In 1932, jazz and R&B trumpeter Donald Byrd, was born in Detroit, Michigan. Born Donaldson Toussaint L’Ouverture Byrd II, Byrd played with Lionel Hampton while attending Cass Technical High School. After playing in a military band during a stint in the United States Air Force, he earned his bachelor’s degree in music from Wayne State University in 1954 and later his Master of Arts degree in music education from Manhattan School of Music. Prior to forming his first band in 1958, Byrd played with such jazz greats as Art Blakey, John Coltrane, Sonny Rollins, Thelonious Monk, and Herbie Hancock. In the 1970s, Byrd led his group into jazz fusion and R&B and recorded such hits as “Black Byrd” (1972), Blue Note Record’s highest ever selling album, “Street Lady” (1973), “Steppin’ Into Tomorrow” (1974), and “Places and Spaces” (1975).
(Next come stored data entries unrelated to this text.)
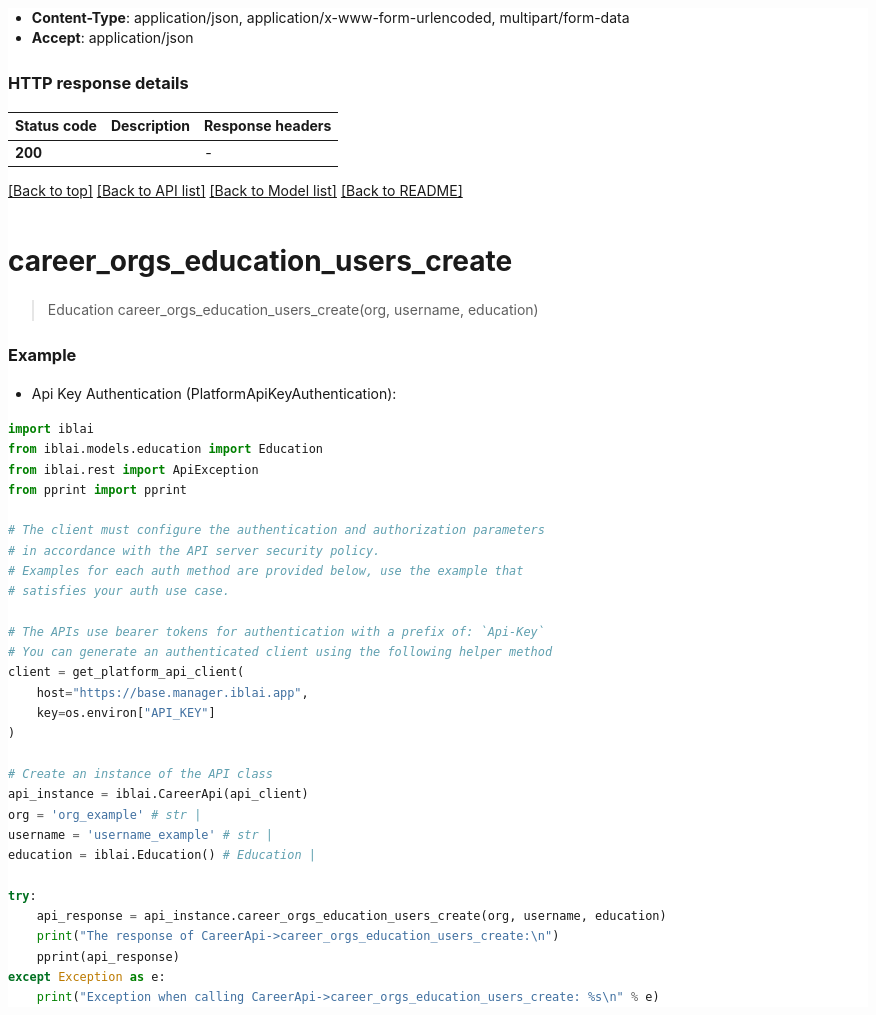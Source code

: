  - **Content-Type**: application/json, application/x-www-form-urlencoded, multipart/form-data
 - **Accept**: application/json

### HTTP response details

| Status code | Description | Response headers |
|-------------|-------------|------------------|
**200** |  |  -  |

[[Back to top]](#) [[Back to API list]](../README.md#documentation-for-api-endpoints) [[Back to Model list]](../README.md#documentation-for-models) [[Back to README]](../README.md)

# **career_orgs_education_users_create**
> Education career_orgs_education_users_create(org, username, education)



### Example

* Api Key Authentication (PlatformApiKeyAuthentication):

```python
import iblai
from iblai.models.education import Education
from iblai.rest import ApiException
from pprint import pprint

# The client must configure the authentication and authorization parameters
# in accordance with the API server security policy.
# Examples for each auth method are provided below, use the example that
# satisfies your auth use case.

# The APIs use bearer tokens for authentication with a prefix of: `Api-Key`
# You can generate an authenticated client using the following helper method
client = get_platform_api_client(
    host="https://base.manager.iblai.app", 
    key=os.environ["API_KEY"]
)

# Create an instance of the API class
api_instance = iblai.CareerApi(api_client)
org = 'org_example' # str | 
username = 'username_example' # str | 
education = iblai.Education() # Education | 

try:
    api_response = api_instance.career_orgs_education_users_create(org, username, education)
    print("The response of CareerApi->career_orgs_education_users_create:\n")
    pprint(api_response)
except Exception as e:
    print("Exception when calling CareerApi->career_orgs_education_users_create: %s\n" % e)
```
In the 1960s, Byrd turned his attention to jazz education. He studied in Paris with composer Nadia Boulanger, became the first person to teach jazz at Rutgers University in New Jersey, and started the jazz studies department at Howard University in Washington, D.C. Byrd earned his law degree in 1976 and his Ph.D. in 1982 from Columbia Teachers College. In 2000, Byrd was designated a NEA Jazz Master by the National Endowment for the Arts, the highest honor the United States bestows on a jazz artist.
Byrd has taught music at a number of institutions, including Rutgers University, Hampton Institute, Howard University, and Oberlin College. In 2009, he was named artist-in-residence at Delaware State University. Byrd died on Feb. 4, 2013 in Dover, Del. He was 80.